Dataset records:

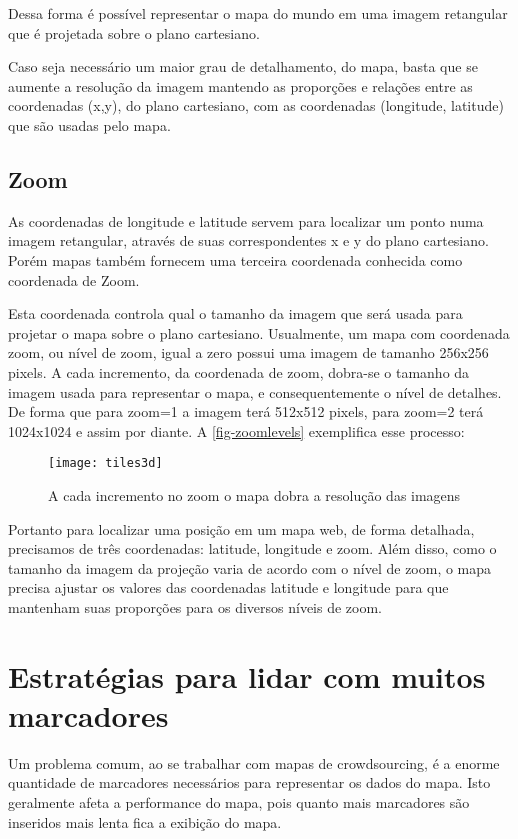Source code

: 	Dessa forma é possível representar o mapa do mundo em uma imagem retangular que é projetada sobre o plano cartesiano.
	
	Caso seja necessário um maior grau de detalhamento, do mapa, basta que se aumente a resolução da imagem mantendo as proporções e relações entre as coordenadas (x,y), do plano cartesiano, com as coordenadas (longitude, latitude) que são usadas pelo mapa.
		
	\subsection{Zoom}
	As coordenadas de longitude e latitude servem para localizar um ponto numa imagem retangular, através de suas correspondentes x e y do plano cartesiano. Porém mapas também fornecem uma terceira coordenada conhecida como coordenada de Zoom.
	
	 Esta  coordenada controla qual o tamanho da imagem que será usada para projetar o mapa sobre o plano cartesiano. Usualmente, um mapa com coordenada zoom, ou nível de zoom, igual a zero possui uma imagem de tamanho 256x256 pixels. A cada incremento, da coordenada de zoom, dobra-se o tamanho da imagem usada para representar o mapa, e consequentemente o nível de detalhes. De forma que  para zoom=1 a imagem terá 512x512 pixels, para zoom=2 terá 1024x1024 e assim por diante. A \autoref{fig-zoomlevels} exemplifica esse processo:
	\begin{figure}[htb]
	\caption{\label{fig-zoomlevels} A cada incremento no zoom o mapa dobra a resolução das imagens}
	\begin{center}
	    \texttt{[image: tiles3d]}
	\end{center}
	\end{figure}

	Portanto para localizar uma posição  em um mapa web, de forma detalhada, precisamos de três coordenadas: latitude, longitude e zoom. Além disso, como o tamanho da imagem da projeção varia de acordo com o nível de zoom, o mapa precisa ajustar os valores das coordenadas latitude e longitude para que mantenham suas proporções para os diversos níveis de zoom.

\section{Estratégias para lidar com muitos marcadores\label{sec-estrategias}}
	Um problema comum, ao se trabalhar com mapas de crowdsourcing, é a enorme quantidade de marcadores necessários para representar os dados do mapa. Isto geralmente afeta a performance do mapa, pois quanto mais marcadores são inseridos mais lenta fica a exibição do mapa.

Work item
The expected answer is each line of the records above that includes the string "label".

Expected answer
	\caption{\label{fig-zoomlevels} A cada incremento no zoom o mapa dobra a resolução das imagens}
\section{Estratégias para lidar com muitos marcadores\label{sec-estrategias}}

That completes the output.